··· DATA RECORDS

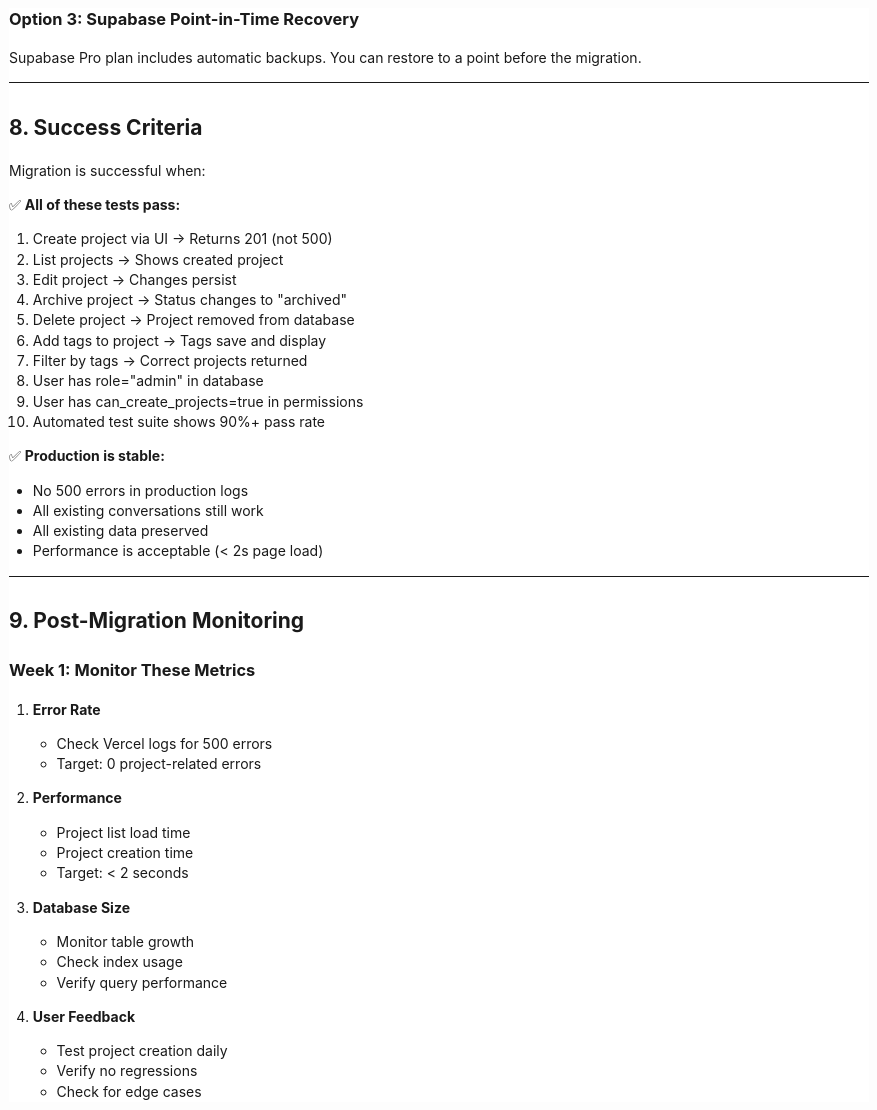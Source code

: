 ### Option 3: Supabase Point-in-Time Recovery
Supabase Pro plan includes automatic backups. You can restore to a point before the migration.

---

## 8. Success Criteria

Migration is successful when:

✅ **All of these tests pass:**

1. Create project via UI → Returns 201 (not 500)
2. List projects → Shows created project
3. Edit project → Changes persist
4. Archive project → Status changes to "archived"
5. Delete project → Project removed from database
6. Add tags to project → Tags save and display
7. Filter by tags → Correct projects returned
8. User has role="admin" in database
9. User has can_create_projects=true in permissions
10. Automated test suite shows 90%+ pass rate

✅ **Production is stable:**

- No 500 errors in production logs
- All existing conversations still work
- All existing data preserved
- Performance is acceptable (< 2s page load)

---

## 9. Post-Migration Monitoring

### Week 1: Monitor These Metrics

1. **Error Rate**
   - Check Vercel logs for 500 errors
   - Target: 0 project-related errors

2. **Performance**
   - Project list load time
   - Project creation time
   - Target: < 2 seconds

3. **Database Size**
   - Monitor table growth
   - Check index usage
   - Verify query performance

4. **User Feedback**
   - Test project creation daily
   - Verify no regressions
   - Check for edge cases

······
··· DATA RECORDS

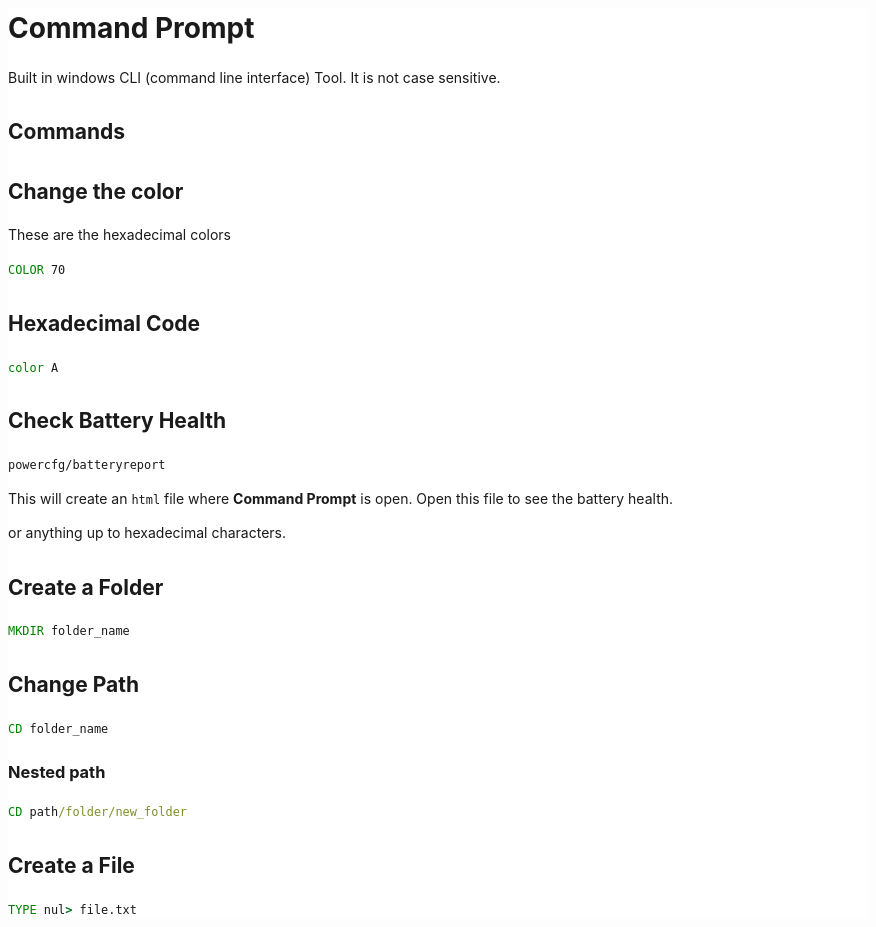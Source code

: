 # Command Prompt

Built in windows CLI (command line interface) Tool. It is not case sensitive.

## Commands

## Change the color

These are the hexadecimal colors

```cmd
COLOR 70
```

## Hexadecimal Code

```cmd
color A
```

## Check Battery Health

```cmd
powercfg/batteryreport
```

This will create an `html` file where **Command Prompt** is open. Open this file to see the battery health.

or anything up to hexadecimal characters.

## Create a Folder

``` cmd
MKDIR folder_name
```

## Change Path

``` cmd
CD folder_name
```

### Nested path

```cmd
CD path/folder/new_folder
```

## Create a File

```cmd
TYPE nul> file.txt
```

······

## [GOAL OF THE EXERCISE]
Transcribe the lines above between the line holding "- Test project creation daily" and the line holding "- Check for edge cases", inclusive, exactly as they stand and with nothing added.

## [EXPECTED ANSWER]
   - Test project creation daily
   - Verify no regressions
   - Check for edge cases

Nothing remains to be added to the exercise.